Я пожал плечами, и Торсон развернул камеру объективом ко мне. На передней панели я увидел эмблему фирмы-производителя – маленькую бледно-голубую букву «д». Мне было известно, что этот символ принадлежал фирме «Диджитайм», выпускающей дорогие и качественные компьютеры. Чуть ниже фирменного знака красовалось название модели – «Диджитейк-200».

– Глэдден использовал цифровой фотоаппарат, Джек. Эта деревенщина Свитцер понятия не имел, что за штуку он держит в руках. Остается только надеяться, что еще не слишком поздно.

– Ты меня заинтриговал. Возможно, я тоже деревенщина, но нельзя ли объяснить по-человечески?

– Ты знаешь, чем цифровой фотоаппарат отличается от обычного?

– Да, знаю.
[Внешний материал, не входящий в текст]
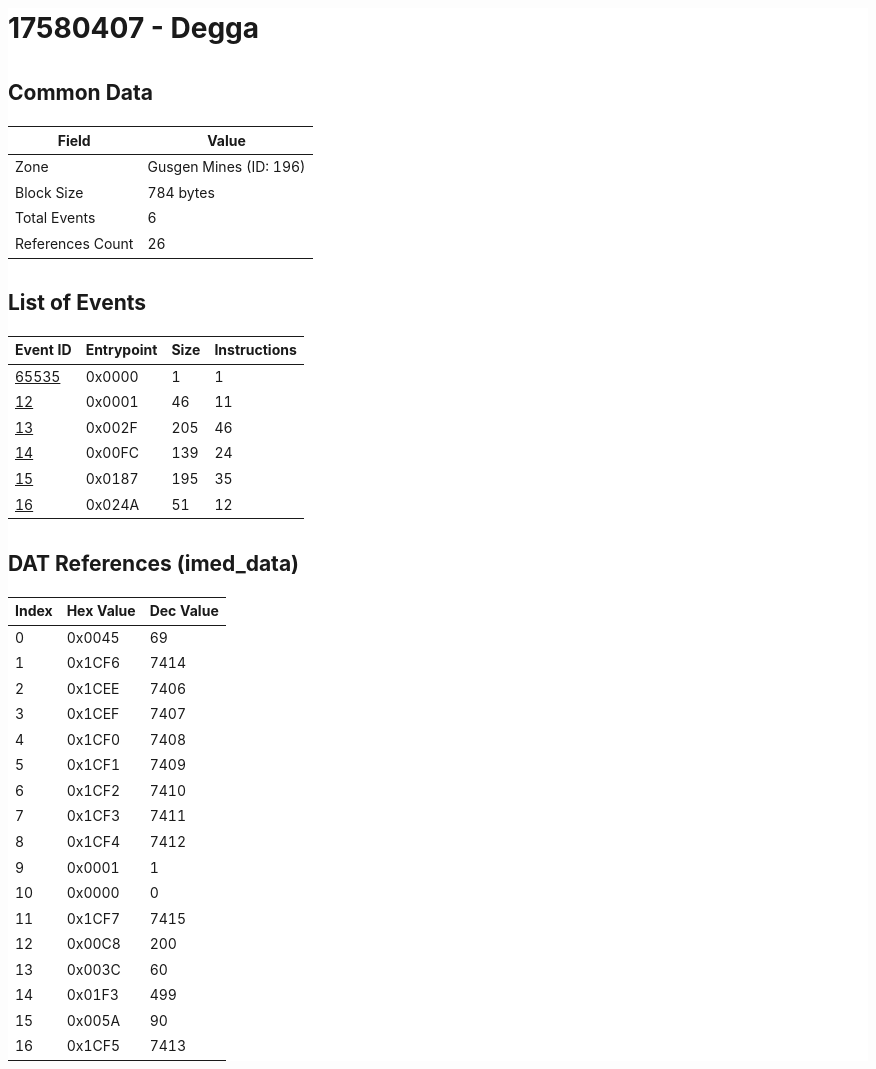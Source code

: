 # 17580407 - Degga

## Common Data

| Field            | Value                  |
|------------------|------------------------|
| Zone             | Gusgen Mines (ID: 196) |
| Block Size       | 784 bytes              |
| Total Events     | 6                      |
| References Count | 26                     |

## List of Events

| Event ID              | Entrypoint   |   Size |   Instructions |
|-----------------------|--------------|--------|----------------|
| [65535](#event-65535) | 0x0000       |      1 |              1 |
| [12](#event-12)       | 0x0001       |     46 |             11 |
| [13](#event-13)       | 0x002F       |    205 |             46 |
| [14](#event-14)       | 0x00FC       |    139 |             24 |
| [15](#event-15)       | 0x0187       |    195 |             35 |
| [16](#event-16)       | 0x024A       |     51 |             12 |

## DAT References (imed_data)

|   Index | Hex Value   |   Dec Value |
|---------|-------------|-------------|
|       0 | 0x0045      |          69 |
|       1 | 0x1CF6      |        7414 |
|       2 | 0x1CEE      |        7406 |
|       3 | 0x1CEF      |        7407 |
|       4 | 0x1CF0      |        7408 |
|       5 | 0x1CF1      |        7409 |
|       6 | 0x1CF2      |        7410 |
|       7 | 0x1CF3      |        7411 |
|       8 | 0x1CF4      |        7412 |
|       9 | 0x0001      |           1 |
|      10 | 0x0000      |           0 |
|      11 | 0x1CF7      |        7415 |
|      12 | 0x00C8      |         200 |
|      13 | 0x003C      |          60 |
|      14 | 0x01F3      |         499 |
|      15 | 0x005A      |          90 |
|      16 | 0x1CF5      |        7413 |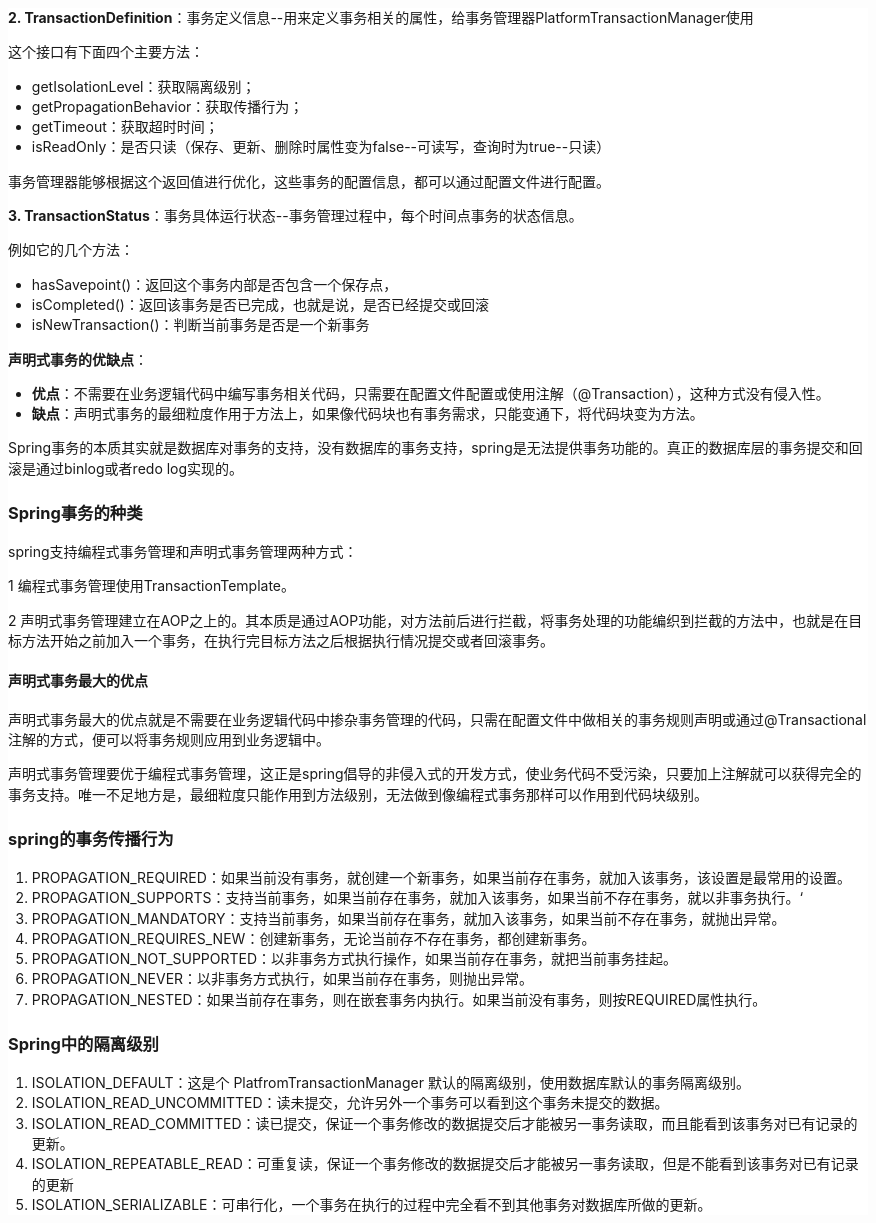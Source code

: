 **2. TransactionDefinition**：事务定义信息--用来定义事务相关的属性，给事务管理器PlatformTransactionManager使用

这个接口有下面四个主要方法：

- getIsolationLevel：获取隔离级别；
- getPropagationBehavior：获取传播行为；
- getTimeout：获取超时时间；
- isReadOnly：是否只读（保存、更新、删除时属性变为false--可读写，查询时为true--只读）

事务管理器能够根据这个返回值进行优化，这些事务的配置信息，都可以通过配置文件进行配置。

**3. TransactionStatus**：事务具体运行状态--事务管理过程中，每个时间点事务的状态信息。

例如它的几个方法：

- hasSavepoint()：返回这个事务内部是否包含一个保存点，
- isCompleted()：返回该事务是否已完成，也就是说，是否已经提交或回滚
- isNewTransaction()：判断当前事务是否是一个新事务

**声明式事务的优缺点**：

- **优点**：不需要在业务逻辑代码中编写事务相关代码，只需要在配置文件配置或使用注解（@Transaction），这种方式没有侵入性。
- **缺点**：声明式事务的最细粒度作用于方法上，如果像代码块也有事务需求，只能变通下，将代码块变为方法。

Spring事务的本质其实就是数据库对事务的支持，没有数据库的事务支持，spring是无法提供事务功能的。真正的数据库层的事务提交和回滚是通过binlog或者redo log实现的。

### **Spring事务的种类**

spring支持编程式事务管理和声明式事务管理两种方式：

1 编程式事务管理使用TransactionTemplate。

2 声明式事务管理建立在AOP之上的。其本质是通过AOP功能，对方法前后进行拦截，将事务处理的功能编织到拦截的方法中，也就是在目标方法开始之前加入一个事务，在执行完目标方法之后根据执行情况提交或者回滚事务。

#### 声明式事务最大的优点

声明式事务最大的优点就是不需要在业务逻辑代码中掺杂事务管理的代码，只需在配置文件中做相关的事务规则声明或通过@Transactional注解的方式，便可以将事务规则应用到业务逻辑中。

声明式事务管理要优于编程式事务管理，这正是spring倡导的非侵入式的开发方式，使业务代码不受污染，只要加上注解就可以获得完全的事务支持。唯一不足地方是，最细粒度只能作用到方法级别，无法做到像编程式事务那样可以作用到代码块级别。

### spring的事务传播行为

1. PROPAGATION_REQUIRED：如果当前没有事务，就创建一个新事务，如果当前存在事务，就加入该事务，该设置是最常用的设置。
2. PROPAGATION_SUPPORTS：支持当前事务，如果当前存在事务，就加入该事务，如果当前不存在事务，就以非事务执行。‘
3. PROPAGATION_MANDATORY：支持当前事务，如果当前存在事务，就加入该事务，如果当前不存在事务，就抛出异常。
4. PROPAGATION_REQUIRES_NEW：创建新事务，无论当前存不存在事务，都创建新事务。
5.  PROPAGATION_NOT_SUPPORTED：以非事务方式执行操作，如果当前存在事务，就把当前事务挂起。
6.  PROPAGATION_NEVER：以非事务方式执行，如果当前存在事务，则抛出异常。
7. PROPAGATION_NESTED：如果当前存在事务，则在嵌套事务内执行。如果当前没有事务，则按REQUIRED属性执行。

### Spring中的隔离级别

1.  ISOLATION_DEFAULT：这是个 PlatfromTransactionManager 默认的隔离级别，使用数据库默认的事务隔离级别。
2.  ISOLATION_READ_UNCOMMITTED：读未提交，允许另外一个事务可以看到这个事务未提交的数据。
3. ISOLATION_READ_COMMITTED：读已提交，保证一个事务修改的数据提交后才能被另一事务读取，而且能看到该事务对已有记录的更新。
4. ISOLATION_REPEATABLE_READ：可重复读，保证一个事务修改的数据提交后才能被另一事务读取，但是不能看到该事务对已有记录的更新
5. ISOLATION_SERIALIZABLE：可串行化，一个事务在执行的过程中完全看不到其他事务对数据库所做的更新。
Для него не нужна пленка. Я видел такую технику у наших фотокорреспондентов.

– Совершенно верно, пленка не нужна. Изображение, попавшее в видоискатель, записывается на специальный микрочип. После этого снимок можно перегнать в компьютер, подправить, подчистить, отретушировать, в конце концов, а потом распечатать. При помощи навороченного оборудования – а у Глэддена оно именно такое – можно добиться очень высокого качества. Картинки будут как живые.